Task to carry out ->
Search the records for the string "Verilog", then copy each line that has it.

━━━━━━━━━━

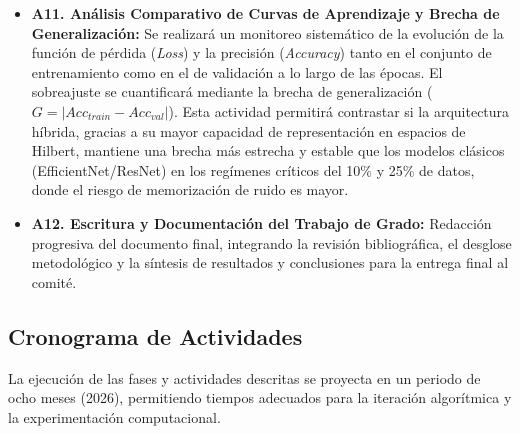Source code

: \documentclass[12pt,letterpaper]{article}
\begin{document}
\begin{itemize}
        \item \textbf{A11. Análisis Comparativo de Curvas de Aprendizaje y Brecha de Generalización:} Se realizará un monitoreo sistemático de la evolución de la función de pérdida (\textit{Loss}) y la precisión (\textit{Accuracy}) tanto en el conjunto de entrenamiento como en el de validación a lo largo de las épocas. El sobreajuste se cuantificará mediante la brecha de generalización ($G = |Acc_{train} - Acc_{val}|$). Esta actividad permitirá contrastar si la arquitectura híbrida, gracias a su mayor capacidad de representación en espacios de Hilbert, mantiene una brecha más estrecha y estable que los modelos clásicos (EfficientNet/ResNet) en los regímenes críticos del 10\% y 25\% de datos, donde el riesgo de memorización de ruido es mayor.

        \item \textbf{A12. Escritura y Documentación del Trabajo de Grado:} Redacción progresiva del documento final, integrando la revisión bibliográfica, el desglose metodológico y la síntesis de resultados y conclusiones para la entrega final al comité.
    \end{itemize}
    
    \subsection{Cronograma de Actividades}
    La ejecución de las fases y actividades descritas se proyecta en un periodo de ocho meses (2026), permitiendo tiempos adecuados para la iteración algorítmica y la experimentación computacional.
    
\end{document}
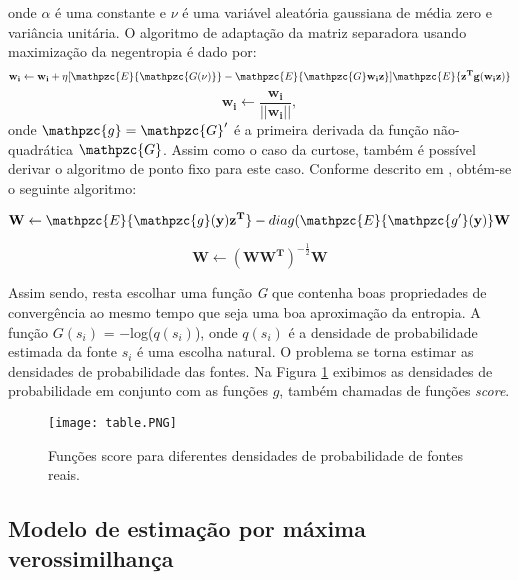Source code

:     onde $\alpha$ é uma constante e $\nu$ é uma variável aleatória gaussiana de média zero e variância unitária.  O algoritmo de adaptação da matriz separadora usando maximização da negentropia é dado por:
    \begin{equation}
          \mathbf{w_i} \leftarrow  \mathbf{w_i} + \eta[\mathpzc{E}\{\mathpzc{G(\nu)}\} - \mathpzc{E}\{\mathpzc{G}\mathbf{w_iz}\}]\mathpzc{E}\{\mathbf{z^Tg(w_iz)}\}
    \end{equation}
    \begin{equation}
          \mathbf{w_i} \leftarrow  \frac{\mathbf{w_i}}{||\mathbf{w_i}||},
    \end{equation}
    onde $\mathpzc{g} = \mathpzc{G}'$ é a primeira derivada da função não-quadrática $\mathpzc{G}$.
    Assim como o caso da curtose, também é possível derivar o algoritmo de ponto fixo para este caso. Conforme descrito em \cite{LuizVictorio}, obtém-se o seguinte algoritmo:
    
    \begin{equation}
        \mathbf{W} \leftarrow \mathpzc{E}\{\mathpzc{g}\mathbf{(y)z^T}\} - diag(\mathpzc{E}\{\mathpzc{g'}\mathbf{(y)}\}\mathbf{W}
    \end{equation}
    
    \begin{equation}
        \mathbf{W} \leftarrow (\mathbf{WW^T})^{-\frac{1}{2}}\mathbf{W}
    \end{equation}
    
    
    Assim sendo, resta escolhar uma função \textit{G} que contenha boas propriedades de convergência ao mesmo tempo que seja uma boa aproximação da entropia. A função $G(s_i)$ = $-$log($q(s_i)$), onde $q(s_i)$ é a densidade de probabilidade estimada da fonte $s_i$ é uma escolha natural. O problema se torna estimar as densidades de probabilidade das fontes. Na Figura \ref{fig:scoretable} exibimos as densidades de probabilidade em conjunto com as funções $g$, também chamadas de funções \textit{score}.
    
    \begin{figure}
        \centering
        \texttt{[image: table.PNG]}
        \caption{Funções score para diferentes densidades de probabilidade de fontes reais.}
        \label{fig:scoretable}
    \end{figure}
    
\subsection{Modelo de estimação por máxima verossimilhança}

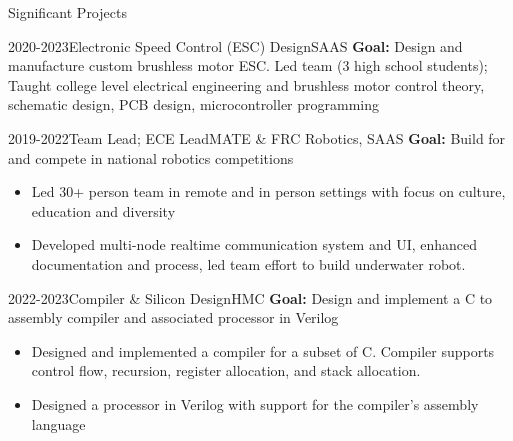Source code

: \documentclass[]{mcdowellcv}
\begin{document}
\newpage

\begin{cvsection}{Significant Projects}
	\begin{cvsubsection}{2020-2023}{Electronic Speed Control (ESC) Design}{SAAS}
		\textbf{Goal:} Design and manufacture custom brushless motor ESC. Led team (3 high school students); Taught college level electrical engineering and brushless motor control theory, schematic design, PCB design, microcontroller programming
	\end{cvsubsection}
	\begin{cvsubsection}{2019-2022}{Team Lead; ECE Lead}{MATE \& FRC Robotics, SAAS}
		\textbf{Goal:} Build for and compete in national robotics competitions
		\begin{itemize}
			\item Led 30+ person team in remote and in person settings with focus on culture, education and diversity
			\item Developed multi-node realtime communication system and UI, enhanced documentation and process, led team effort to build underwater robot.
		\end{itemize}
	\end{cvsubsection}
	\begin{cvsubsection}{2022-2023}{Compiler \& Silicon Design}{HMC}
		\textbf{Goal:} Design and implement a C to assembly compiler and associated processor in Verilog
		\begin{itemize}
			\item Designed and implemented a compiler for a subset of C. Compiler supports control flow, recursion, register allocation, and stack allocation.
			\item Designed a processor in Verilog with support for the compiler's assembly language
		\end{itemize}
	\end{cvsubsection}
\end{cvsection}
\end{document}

━━━━━━━━━━

Exercise output ->
		\textbf{Goal:} Design and implement a C to assembly compiler and associated processor in Verilog
			\item Designed a processor in Verilog with support for the compiler's assembly language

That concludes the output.